WHAT THE EXERCISE ASKS |
Set down exactly each line of the entries below, beginning at the one that contains "### [Personalized Federated" and ending at the last, and no others.

[Stored data]
▶

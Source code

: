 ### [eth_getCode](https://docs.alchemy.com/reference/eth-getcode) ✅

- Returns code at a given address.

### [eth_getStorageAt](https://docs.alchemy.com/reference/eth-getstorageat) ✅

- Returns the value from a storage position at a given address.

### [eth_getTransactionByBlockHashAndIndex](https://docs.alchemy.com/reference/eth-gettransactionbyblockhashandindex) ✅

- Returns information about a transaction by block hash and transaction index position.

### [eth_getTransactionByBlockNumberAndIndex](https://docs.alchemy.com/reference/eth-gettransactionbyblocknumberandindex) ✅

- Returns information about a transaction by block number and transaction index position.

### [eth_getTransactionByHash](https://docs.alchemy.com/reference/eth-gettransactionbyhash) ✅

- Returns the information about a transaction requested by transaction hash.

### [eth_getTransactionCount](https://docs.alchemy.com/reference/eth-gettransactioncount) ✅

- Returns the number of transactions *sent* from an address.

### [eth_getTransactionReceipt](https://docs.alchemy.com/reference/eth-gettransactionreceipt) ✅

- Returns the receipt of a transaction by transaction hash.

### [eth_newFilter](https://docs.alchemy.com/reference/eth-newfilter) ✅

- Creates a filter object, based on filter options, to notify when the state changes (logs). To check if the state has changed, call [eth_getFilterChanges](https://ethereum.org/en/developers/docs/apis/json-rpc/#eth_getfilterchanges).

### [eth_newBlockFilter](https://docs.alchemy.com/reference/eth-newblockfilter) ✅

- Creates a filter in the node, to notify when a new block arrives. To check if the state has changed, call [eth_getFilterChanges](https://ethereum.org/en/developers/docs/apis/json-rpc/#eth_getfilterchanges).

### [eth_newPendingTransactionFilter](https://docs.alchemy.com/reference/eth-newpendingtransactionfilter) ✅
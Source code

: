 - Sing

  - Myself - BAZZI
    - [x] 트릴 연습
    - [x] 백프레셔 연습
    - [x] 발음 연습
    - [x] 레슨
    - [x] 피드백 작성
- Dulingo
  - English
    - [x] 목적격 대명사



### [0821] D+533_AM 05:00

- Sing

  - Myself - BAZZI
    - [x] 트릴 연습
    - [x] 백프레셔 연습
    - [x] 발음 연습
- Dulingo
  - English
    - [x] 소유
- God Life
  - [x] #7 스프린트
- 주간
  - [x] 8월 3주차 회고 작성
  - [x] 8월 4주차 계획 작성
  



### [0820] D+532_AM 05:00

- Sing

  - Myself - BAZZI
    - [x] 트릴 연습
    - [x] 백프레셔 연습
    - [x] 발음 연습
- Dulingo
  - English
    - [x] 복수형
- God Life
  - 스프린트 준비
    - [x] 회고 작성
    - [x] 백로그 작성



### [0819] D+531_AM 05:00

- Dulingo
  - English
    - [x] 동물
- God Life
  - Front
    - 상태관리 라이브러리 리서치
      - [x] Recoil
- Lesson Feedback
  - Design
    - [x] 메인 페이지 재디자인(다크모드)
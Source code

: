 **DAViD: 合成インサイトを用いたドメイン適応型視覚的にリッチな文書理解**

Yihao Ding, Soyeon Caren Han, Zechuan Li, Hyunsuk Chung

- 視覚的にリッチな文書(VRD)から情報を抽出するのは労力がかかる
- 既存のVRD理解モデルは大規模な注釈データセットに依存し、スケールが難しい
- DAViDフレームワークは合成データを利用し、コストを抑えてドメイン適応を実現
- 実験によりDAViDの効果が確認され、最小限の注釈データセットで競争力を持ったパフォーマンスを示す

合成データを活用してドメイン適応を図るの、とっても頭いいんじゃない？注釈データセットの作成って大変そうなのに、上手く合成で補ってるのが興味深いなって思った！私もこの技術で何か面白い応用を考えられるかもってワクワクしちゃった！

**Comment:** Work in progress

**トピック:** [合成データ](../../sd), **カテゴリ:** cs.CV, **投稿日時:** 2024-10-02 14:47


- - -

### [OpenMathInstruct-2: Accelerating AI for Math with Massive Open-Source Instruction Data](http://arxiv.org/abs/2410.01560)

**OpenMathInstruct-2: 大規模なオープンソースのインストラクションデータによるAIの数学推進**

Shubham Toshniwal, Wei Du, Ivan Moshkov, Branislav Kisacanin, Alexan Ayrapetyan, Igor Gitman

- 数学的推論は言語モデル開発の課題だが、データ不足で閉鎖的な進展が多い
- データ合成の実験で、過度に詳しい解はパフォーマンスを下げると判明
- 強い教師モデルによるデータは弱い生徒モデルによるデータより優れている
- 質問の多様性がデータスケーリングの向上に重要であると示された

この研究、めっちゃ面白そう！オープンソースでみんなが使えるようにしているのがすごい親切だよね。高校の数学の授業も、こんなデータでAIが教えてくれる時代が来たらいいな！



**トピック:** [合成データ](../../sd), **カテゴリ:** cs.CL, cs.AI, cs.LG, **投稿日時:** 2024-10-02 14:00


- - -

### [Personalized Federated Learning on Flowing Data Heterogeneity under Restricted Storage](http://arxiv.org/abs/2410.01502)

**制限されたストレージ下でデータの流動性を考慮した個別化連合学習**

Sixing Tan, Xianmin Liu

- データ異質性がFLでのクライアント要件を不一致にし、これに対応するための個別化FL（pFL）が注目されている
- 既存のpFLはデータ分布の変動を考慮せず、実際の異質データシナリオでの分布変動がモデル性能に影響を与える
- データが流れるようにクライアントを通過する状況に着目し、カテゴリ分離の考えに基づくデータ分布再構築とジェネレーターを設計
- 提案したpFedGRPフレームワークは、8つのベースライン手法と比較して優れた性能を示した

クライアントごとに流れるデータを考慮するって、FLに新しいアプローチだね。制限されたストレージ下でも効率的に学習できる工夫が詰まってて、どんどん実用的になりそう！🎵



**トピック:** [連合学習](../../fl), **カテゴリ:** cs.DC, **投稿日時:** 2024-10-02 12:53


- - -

◀

COMPLETED TASK |
### [Personalized Federated Learning on Flowing Data Heterogeneity under Restricted Storage](http://arxiv.org/abs/2410.01502)

**制限されたストレージ下でデータの流動性を考慮した個別化連合学習**

Sixing Tan, Xianmin Liu

- データ異質性がFLでのクライアント要件を不一致にし、これに対応するための個別化FL（pFL）が注目されている
- 既存のpFLはデータ分布の変動を考慮せず、実際の異質データシナリオでの分布変動がモデル性能に影響を与える
- データが流れるようにクライアントを通過する状況に着目し、カテゴリ分離の考えに基づくデータ分布再構築とジェネレーターを設計
- 提案したpFedGRPフレームワークは、8つのベースライン手法と比較して優れた性能を示した

クライアントごとに流れるデータを考慮するって、FLに新しいアプローチだね。制限されたストレージ下でも効率的に学習できる工夫が詰まってて、どんどん実用的になりそう！🎵



**トピック:** [連合学習](../../fl), **カテゴリ:** cs.DC, **投稿日時:** 2024-10-02 12:53


- - -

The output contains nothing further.